Muhammad Ali’s career was filled with paradoxes and ironies, not least of which, for a man widely (and deservedly) regarded as the greatest heavyweight of them all, he fought in more title-fight stinkers than any of his peers. To be fair, many of these bouts took place late in Ali’s career, when he had become, in Dave Anderson’s phrase, “more actor than athlete.” And perhaps the stinker of all Ali stinkers was his title defense against Alfredo Evangelista, a lightly regarded Spaniard by way of Uruguay, in Landover, Maryland, on May 16, 1977—40 years ago today.
Back then, I was a few months from my 11th birthday, and this was the first time I got to see an Ali fight on television, live. I was excited by the prospect. It’s hard to describe how big Ali was by this time to people who didn’t grow up then, in a world without the Internet and social media. He was constantly in the news, a subject of argument in school, and, though more loved than hated by now, still a lightning rod for opinion. It seemed like he was everywhere, yet the chance to watch him actually do his thing, to fight—that didn’t come along too often.
Problem was, Ali had barely trained for Evangelista—understandably, given the challenger’s profile—and at 35, the champ’s skills were eroding, along with his commitment. He came into the ring looking soft, though at a decent weight of 221. Ali really didn’t want to fight anymore, but he needed the money, as by some estimates he supported an entourage of about 150 people. And he certainly didn’t want to fight Ken Norton or Jimmy Young again, the leading contenders, both of whom gave him fits in the ring. But to accept $2.75 million for light opposition against Evangelista—how could he say no to that? This was as safe a fight as one could find.

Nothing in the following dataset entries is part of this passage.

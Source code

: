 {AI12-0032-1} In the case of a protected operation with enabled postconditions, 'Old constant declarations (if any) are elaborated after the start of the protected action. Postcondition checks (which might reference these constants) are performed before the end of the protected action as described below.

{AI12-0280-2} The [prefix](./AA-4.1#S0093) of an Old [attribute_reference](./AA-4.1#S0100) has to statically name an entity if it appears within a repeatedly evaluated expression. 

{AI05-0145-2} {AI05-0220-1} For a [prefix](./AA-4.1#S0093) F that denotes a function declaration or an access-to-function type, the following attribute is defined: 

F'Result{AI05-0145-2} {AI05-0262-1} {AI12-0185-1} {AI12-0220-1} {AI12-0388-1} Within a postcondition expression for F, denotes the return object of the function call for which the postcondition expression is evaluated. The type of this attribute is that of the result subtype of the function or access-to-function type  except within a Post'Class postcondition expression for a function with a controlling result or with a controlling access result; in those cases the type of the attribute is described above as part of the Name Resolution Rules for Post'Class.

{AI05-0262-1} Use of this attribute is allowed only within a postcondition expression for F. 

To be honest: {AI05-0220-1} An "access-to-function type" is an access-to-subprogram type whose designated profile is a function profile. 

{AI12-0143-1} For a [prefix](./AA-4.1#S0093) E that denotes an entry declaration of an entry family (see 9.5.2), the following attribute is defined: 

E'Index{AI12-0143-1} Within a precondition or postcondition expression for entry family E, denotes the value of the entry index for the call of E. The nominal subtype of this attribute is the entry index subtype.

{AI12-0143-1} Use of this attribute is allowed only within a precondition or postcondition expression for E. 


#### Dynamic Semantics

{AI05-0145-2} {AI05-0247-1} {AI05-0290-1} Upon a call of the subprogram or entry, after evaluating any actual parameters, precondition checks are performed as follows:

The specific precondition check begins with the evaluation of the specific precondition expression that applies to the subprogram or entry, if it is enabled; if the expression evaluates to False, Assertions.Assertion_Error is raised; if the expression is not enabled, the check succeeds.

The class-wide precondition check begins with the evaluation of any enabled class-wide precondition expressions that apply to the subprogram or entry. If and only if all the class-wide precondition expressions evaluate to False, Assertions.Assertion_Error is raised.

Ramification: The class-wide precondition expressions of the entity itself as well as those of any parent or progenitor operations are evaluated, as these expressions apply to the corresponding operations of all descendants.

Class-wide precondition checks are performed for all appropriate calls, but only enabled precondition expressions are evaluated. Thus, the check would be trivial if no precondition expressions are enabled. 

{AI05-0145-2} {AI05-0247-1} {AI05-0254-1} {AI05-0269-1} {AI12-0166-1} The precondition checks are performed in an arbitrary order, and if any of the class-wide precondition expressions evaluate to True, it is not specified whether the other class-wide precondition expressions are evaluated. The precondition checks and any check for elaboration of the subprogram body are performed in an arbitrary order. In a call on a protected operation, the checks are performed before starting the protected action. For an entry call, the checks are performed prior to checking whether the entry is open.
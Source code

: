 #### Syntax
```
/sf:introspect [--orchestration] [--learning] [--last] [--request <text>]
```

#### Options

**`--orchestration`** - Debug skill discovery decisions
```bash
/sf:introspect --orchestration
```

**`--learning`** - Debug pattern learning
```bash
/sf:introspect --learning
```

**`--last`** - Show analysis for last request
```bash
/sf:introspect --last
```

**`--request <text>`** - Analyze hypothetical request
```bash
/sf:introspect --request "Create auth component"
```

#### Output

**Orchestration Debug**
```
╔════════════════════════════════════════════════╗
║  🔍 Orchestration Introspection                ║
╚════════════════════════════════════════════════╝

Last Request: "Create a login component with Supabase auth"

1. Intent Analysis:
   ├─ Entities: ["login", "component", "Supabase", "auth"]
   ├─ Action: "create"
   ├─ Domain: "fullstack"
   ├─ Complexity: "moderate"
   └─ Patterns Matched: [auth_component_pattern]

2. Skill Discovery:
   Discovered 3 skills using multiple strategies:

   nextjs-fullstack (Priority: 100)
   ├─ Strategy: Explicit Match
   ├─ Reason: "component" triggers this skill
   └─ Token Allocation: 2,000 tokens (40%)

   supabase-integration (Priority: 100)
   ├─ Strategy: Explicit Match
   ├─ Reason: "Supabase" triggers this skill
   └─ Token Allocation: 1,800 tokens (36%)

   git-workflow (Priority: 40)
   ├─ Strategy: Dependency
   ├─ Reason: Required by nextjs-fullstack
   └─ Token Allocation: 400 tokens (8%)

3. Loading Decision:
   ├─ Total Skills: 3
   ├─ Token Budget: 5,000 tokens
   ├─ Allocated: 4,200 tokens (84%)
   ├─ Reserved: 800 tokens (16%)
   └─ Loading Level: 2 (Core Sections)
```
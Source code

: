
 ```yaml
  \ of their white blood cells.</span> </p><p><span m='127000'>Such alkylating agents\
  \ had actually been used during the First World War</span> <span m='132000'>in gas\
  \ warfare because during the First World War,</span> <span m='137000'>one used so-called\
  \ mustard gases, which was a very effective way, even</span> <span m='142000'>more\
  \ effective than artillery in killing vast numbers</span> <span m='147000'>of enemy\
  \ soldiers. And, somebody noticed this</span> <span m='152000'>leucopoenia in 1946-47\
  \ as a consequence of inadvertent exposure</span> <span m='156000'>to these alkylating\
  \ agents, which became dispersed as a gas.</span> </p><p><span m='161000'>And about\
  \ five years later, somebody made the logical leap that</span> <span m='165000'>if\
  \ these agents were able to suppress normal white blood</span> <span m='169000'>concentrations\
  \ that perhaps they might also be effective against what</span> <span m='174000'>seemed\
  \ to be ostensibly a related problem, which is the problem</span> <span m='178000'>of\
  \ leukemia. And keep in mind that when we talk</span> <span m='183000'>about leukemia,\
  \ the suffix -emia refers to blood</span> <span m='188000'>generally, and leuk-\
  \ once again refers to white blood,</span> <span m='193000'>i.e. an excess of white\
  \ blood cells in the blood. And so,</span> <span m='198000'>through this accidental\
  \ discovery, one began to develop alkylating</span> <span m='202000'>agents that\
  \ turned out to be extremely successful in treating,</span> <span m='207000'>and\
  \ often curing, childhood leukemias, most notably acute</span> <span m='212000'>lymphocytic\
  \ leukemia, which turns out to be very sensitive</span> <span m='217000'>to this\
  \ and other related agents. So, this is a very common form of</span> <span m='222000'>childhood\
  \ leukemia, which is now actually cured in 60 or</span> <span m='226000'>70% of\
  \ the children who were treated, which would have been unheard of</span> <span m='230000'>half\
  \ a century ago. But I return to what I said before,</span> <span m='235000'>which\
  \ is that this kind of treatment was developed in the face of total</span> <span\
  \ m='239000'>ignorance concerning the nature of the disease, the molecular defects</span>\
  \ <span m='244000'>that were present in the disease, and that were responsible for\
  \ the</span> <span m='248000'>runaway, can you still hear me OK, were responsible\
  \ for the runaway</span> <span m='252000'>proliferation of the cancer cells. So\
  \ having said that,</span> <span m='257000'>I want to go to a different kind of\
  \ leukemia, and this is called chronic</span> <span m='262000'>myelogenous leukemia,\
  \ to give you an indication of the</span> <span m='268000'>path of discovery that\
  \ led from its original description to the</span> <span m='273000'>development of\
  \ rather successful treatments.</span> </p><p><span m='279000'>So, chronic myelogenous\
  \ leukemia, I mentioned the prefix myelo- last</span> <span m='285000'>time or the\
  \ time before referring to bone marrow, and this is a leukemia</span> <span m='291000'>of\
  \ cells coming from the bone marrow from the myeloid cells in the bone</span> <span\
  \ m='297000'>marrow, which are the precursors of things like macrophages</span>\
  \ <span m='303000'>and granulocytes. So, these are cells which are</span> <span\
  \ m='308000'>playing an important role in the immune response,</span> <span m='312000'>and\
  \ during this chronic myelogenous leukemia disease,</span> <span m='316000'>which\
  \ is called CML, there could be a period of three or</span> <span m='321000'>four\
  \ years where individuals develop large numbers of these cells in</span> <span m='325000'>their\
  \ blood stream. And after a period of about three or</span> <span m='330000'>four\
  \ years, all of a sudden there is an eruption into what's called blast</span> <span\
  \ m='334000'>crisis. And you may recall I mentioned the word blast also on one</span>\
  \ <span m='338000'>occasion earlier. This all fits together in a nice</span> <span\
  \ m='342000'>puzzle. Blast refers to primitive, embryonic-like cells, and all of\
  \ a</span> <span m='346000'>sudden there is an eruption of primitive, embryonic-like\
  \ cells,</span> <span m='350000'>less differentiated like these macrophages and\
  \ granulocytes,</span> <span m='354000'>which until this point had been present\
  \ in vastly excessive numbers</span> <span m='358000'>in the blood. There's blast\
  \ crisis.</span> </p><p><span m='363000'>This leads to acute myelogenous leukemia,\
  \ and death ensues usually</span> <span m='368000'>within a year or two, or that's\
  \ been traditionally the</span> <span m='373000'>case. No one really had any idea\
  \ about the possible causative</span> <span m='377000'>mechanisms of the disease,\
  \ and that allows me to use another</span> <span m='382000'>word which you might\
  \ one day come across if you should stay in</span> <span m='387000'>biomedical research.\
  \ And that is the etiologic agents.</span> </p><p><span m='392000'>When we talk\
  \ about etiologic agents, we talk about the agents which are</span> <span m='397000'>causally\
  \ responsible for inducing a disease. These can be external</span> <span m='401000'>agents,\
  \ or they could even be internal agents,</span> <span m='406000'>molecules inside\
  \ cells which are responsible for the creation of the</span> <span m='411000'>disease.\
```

Yet even safe challengers could make Ali look bad in 1977. It was a truly awful fight. Evangelista tried, but he had little to offer in the way of skill or punching power. Still, he made what action there was, dutifully coming after Ali with what might be called uninspired aggression. Ali barely fought at all, content to do his wearisome rope-a-dope routine, to mug for the crowd, and to try, in the briefest flashes, to get a combination in. His constant mockery showed his disregard not only for his challenger but also for the audience, which booed lustily at points and would have been justified in booing more. It was a stultifying 15 rounds, at the end of which Ali was awarded a unanimous decision.
The only redeeming quality to the event was listening to Howard Cosell’s wonderfully anti-corporate frankness. He spent most of the 15 rounds excoriating the fight—“third round action, such as it is,” he sniffed—and speculating as to whether Ali had anything left at all as a fighter. “I’m sorry we televised it,” he said near the end, the kind of statement that would create a Twitter storm today and possibly prompt a firing. As for Ali, he, showed no sense of embarrassment for his performance, spending his post-fight interview greeting his “Muslim brothers” around the world and boorishly telling TV viewers to “go out and see my movie.”
He was referring to The Greatest, in which he played himself in a big-screen adaptation of his autobiography. The film was basically an extended commercial for Ali, but some critics, like Vincent Canby in the New York Times, looked more kindly on it. The movie was saved, Canby wrote, by Ali’s presence, which “dominates the screen and turns a rather ordinary, one-in-a-million success story into a first-rate piece of popular Americana.”
Films telling the story of a hero’s life and career are usually a telltale sign that the career, at least, is winding down. That was certainly true in Ali’s case. The Greatest premiered a few days after the Evangelista fight, in which Ali had performed so wretchedly that many in boxing voiced publicly their desire to see him get out of the ring before he got hurt. Within his own camp, his personal physician, Ferdie Pacheco, was also making that argument. But the Ali money train would go on—and May 16, 1977, was the last time that it wouldn’t be dangerous.